■ **ABOUT THIS TASK**
The answer must consist of every line from the entries that holds the word "subsection".

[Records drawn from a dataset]
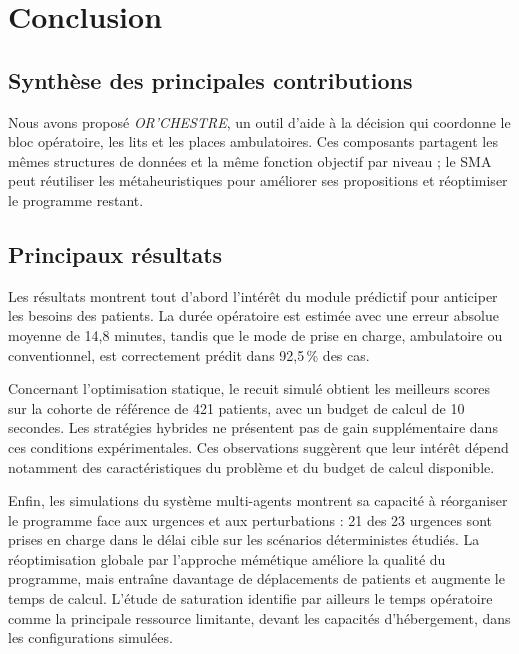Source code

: \documentclass[11pt,a4paper]{article}
\begin{document}
\section{Conclusion}
\label{sec:conclusion}

\subsection{Synthèse des principales contributions}

Nous avons proposé \emph{OR'CHESTRE}, un outil d'aide à la décision qui coordonne le bloc opératoire, les lits et les places ambulatoires. Ces composants partagent les mêmes structures de données et la même fonction objectif par niveau ; le SMA peut réutiliser les métaheuristiques pour améliorer ses propositions et réoptimiser le programme restant.

\subsection{Principaux résultats}

Les résultats montrent tout d'abord l'intérêt du module prédictif pour anticiper les besoins des patients. La durée opératoire est estimée avec une erreur absolue moyenne de 14,8 minutes, tandis que le mode de prise en charge, ambulatoire ou conventionnel, est correctement prédit dans 92,5\,\% des cas.

Concernant l'optimisation statique, le recuit simulé obtient les meilleurs scores sur la cohorte de référence de 421 patients, avec un budget de calcul de 10 secondes. Les stratégies hybrides ne présentent pas de gain supplémentaire dans ces conditions expérimentales. Ces observations suggèrent que leur intérêt dépend notamment des caractéristiques du problème et du budget de calcul disponible.

Enfin, les simulations du système multi-agents montrent sa capacité à réorganiser le programme face aux urgences et aux perturbations : 21 des 23 urgences sont prises en charge dans le délai cible sur les scénarios déterministes étudiés. La réoptimisation globale par l'approche mémétique améliore la qualité du programme, mais entraîne davantage de déplacements de patients et augmente le temps de calcul. L'étude de saturation identifie par ailleurs le temps opératoire comme la principale ressource limitante, devant les capacités d'hébergement, dans les configurations simulées.
\end{document}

■ **TASK ANSWER**
\subsection{Synthèse des principales contributions}
\subsection{Principaux résultats}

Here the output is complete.